◆ Prompt ◆
Transcribe the material from its first line onward, ending with the line that contains "0\right)\left(\exists \delta > 0" and adding nothing beyond it.

◆ Data ◆
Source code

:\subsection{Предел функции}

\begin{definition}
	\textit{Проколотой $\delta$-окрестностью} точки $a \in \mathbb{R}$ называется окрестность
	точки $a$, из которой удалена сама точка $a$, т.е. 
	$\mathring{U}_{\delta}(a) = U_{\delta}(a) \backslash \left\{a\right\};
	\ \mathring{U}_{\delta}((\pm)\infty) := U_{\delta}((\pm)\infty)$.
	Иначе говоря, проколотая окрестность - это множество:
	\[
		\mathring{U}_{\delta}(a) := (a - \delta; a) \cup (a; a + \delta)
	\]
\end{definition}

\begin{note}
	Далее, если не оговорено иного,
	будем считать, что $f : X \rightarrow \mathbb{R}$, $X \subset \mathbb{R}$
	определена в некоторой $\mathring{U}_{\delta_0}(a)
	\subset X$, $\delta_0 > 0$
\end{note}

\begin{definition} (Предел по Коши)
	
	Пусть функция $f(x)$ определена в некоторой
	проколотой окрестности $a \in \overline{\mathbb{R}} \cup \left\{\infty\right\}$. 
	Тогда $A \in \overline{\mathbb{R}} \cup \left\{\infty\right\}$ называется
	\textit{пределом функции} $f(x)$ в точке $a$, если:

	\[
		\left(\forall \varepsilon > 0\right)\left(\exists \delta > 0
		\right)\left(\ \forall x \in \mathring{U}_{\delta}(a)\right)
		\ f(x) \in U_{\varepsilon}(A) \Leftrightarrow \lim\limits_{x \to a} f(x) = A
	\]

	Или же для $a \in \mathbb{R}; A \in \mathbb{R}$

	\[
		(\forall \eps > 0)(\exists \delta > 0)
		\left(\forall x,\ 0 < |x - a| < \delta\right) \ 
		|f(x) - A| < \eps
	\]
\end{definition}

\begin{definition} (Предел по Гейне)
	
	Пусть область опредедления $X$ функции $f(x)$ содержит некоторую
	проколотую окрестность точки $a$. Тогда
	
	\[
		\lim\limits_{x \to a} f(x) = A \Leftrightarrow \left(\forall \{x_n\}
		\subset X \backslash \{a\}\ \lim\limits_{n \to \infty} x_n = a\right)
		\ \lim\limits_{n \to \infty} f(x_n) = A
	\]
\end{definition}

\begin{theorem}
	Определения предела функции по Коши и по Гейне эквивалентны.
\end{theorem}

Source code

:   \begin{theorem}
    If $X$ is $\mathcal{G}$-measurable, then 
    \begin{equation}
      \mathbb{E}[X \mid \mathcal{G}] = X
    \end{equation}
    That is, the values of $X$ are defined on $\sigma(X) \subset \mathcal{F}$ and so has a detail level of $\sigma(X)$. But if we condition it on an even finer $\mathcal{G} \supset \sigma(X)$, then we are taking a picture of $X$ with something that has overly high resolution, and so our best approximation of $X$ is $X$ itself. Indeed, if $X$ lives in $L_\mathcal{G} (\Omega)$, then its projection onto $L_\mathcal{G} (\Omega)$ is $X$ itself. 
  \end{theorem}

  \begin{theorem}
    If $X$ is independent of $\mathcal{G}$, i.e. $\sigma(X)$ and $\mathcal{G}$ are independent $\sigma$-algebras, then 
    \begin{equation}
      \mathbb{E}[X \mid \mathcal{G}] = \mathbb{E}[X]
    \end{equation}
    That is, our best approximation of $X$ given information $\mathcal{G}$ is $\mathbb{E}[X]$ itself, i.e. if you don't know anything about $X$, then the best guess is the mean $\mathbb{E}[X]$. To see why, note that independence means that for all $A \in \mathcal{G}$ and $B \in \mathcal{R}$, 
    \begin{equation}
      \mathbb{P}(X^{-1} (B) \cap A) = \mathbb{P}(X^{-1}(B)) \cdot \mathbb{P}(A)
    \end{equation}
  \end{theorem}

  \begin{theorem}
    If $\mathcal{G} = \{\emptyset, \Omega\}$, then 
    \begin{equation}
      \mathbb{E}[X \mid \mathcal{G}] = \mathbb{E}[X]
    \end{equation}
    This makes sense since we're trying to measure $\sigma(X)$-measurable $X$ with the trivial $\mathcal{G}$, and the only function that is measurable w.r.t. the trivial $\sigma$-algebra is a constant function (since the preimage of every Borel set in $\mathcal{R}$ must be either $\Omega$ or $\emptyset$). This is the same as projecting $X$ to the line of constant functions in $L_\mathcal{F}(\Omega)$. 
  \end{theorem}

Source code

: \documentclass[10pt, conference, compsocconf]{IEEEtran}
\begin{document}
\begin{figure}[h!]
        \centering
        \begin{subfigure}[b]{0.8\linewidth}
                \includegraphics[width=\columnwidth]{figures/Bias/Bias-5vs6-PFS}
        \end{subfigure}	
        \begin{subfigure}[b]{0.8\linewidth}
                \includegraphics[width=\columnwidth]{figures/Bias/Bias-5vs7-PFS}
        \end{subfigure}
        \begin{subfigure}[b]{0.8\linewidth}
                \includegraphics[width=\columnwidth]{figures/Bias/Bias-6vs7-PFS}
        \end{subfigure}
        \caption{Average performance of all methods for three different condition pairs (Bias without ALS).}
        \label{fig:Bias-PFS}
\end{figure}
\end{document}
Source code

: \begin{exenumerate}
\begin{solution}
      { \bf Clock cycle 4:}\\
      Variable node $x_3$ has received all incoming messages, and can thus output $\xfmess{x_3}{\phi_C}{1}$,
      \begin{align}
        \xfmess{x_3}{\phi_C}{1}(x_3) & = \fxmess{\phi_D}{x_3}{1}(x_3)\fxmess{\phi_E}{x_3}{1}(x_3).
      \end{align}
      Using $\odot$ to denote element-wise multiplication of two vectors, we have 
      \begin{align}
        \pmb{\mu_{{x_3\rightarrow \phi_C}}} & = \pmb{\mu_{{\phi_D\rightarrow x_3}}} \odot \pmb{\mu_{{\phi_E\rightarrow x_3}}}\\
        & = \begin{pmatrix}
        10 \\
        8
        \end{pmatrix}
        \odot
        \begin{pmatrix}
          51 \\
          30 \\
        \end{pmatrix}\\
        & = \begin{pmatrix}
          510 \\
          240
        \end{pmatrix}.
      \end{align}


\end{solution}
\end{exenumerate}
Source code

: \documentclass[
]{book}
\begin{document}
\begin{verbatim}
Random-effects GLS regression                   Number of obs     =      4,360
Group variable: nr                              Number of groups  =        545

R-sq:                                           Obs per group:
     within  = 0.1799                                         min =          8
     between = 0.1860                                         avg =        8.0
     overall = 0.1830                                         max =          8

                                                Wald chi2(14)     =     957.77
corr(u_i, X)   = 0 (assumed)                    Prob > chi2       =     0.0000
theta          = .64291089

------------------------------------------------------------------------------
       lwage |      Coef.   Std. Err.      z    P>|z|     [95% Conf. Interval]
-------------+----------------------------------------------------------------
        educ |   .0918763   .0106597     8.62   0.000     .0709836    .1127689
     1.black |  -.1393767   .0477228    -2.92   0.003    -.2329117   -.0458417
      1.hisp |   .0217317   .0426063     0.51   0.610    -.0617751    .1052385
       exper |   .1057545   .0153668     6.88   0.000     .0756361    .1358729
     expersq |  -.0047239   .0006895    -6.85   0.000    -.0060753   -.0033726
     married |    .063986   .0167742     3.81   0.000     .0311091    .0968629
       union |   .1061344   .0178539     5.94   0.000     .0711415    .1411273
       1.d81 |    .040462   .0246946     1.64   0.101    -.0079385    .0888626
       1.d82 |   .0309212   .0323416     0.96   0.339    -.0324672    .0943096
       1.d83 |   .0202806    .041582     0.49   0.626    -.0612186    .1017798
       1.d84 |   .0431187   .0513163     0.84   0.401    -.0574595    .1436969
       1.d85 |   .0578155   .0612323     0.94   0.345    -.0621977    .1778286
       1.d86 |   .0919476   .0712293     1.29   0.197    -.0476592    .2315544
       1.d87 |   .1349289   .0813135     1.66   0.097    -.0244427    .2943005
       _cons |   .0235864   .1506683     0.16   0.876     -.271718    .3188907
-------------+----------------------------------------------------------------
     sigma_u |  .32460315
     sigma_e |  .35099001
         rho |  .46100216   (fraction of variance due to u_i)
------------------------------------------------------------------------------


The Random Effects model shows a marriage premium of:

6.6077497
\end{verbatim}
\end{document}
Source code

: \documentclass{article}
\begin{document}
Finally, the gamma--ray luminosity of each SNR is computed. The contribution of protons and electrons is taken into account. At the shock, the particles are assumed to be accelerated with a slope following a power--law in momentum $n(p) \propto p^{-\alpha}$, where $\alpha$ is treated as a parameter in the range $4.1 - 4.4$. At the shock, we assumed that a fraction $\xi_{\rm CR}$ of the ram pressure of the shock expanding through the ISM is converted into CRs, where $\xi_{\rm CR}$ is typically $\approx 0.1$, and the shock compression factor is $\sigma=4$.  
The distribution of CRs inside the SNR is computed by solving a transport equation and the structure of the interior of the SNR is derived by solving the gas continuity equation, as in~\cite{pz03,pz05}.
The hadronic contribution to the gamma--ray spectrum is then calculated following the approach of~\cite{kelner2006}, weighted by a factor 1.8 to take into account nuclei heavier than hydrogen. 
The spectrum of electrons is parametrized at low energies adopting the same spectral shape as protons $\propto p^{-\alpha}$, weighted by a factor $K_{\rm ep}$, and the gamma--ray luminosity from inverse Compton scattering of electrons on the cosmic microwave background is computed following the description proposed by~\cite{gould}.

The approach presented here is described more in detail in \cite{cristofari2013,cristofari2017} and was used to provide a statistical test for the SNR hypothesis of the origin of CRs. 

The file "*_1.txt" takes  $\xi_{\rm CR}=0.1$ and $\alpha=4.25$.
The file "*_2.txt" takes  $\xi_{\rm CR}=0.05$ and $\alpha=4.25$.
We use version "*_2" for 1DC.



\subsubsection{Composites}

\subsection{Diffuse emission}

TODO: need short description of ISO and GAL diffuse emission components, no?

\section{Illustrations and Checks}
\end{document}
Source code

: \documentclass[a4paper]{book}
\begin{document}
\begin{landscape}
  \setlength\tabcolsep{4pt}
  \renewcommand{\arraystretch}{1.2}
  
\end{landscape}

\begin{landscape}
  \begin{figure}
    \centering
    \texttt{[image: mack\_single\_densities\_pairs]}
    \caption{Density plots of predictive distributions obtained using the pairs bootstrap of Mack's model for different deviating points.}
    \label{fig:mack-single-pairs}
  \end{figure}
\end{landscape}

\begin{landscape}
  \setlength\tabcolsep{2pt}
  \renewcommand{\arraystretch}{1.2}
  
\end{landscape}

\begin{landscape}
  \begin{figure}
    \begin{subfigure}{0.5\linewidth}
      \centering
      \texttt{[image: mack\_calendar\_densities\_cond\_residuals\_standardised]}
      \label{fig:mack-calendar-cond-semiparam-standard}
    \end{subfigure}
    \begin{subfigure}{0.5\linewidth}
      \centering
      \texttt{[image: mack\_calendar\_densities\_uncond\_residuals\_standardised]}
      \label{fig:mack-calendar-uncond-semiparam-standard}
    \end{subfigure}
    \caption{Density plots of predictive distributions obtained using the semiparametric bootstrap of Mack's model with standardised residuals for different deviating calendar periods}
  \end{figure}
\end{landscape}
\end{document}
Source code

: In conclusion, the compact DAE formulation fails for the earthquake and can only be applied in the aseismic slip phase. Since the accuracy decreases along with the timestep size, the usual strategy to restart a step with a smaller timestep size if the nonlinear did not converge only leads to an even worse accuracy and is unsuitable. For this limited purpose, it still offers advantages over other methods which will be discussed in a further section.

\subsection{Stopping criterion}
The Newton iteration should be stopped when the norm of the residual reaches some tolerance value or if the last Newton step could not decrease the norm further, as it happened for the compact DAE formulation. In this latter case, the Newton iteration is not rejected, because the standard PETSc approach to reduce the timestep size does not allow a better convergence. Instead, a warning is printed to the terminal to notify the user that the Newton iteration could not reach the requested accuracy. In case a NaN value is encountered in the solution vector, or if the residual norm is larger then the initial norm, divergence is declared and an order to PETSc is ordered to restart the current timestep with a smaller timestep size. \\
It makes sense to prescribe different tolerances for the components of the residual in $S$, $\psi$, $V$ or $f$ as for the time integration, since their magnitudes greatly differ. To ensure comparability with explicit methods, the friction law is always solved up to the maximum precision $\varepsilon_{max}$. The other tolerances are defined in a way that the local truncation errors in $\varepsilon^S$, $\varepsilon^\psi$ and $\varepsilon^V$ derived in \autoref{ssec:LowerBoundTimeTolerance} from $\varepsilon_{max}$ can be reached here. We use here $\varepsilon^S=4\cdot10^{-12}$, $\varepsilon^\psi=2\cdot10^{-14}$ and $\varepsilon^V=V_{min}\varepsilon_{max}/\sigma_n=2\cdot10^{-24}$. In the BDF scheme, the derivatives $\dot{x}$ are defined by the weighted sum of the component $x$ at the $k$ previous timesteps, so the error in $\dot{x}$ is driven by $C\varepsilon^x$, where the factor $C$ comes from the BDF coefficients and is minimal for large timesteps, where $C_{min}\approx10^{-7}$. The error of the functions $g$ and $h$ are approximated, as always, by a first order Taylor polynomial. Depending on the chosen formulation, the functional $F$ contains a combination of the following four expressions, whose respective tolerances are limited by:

◆ Exercise result ◆
Source code

:\subsection{Предел функции}

\begin{definition}
	\textit{Проколотой $\delta$-окрестностью} точки $a \in \mathbb{R}$ называется окрестность
	точки $a$, из которой удалена сама точка $a$, т.е. 
	$\mathring{U}_{\delta}(a) = U_{\delta}(a) \backslash \left\{a\right\};
	\ \mathring{U}_{\delta}((\pm)\infty) := U_{\delta}((\pm)\infty)$.
	Иначе говоря, проколотая окрестность - это множество:
	\[
		\mathring{U}_{\delta}(a) := (a - \delta; a) \cup (a; a + \delta)
	\]
\end{definition}

\begin{note}
	Далее, если не оговорено иного,
	будем считать, что $f : X \rightarrow \mathbb{R}$, $X \subset \mathbb{R}$
	определена в некоторой $\mathring{U}_{\delta_0}(a)
	\subset X$, $\delta_0 > 0$
\end{note}

\begin{definition} (Предел по Коши)
	
	Пусть функция $f(x)$ определена в некоторой
	проколотой окрестности $a \in \overline{\mathbb{R}} \cup \left\{\infty\right\}$. 
	Тогда $A \in \overline{\mathbb{R}} \cup \left\{\infty\right\}$ называется
	\textit{пределом функции} $f(x)$ в точке $a$, если:

	\[
		\left(\forall \varepsilon > 0\right)\left(\exists \delta > 0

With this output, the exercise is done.